## Description of the task
Where does the word "caption" appear in the data? Copy every line that holds it.

## Material to process
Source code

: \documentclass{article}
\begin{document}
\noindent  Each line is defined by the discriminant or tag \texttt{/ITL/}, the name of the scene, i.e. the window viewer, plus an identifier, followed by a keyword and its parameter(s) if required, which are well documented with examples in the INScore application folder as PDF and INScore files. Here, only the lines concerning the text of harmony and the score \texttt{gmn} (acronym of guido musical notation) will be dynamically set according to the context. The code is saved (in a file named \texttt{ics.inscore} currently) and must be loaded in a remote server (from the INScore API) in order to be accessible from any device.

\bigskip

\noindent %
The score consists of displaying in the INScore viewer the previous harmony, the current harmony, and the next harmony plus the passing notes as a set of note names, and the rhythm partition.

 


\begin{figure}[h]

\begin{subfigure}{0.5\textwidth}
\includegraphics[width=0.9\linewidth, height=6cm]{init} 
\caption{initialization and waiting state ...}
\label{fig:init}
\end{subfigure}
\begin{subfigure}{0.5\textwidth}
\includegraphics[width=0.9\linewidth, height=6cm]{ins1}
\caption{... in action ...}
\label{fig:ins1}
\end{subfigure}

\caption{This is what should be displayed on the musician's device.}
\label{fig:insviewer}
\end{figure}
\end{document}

## Response below
\caption{initialization and waiting state ...}
\caption{... in action ...}
\caption{This is what should be displayed on the musician's device.}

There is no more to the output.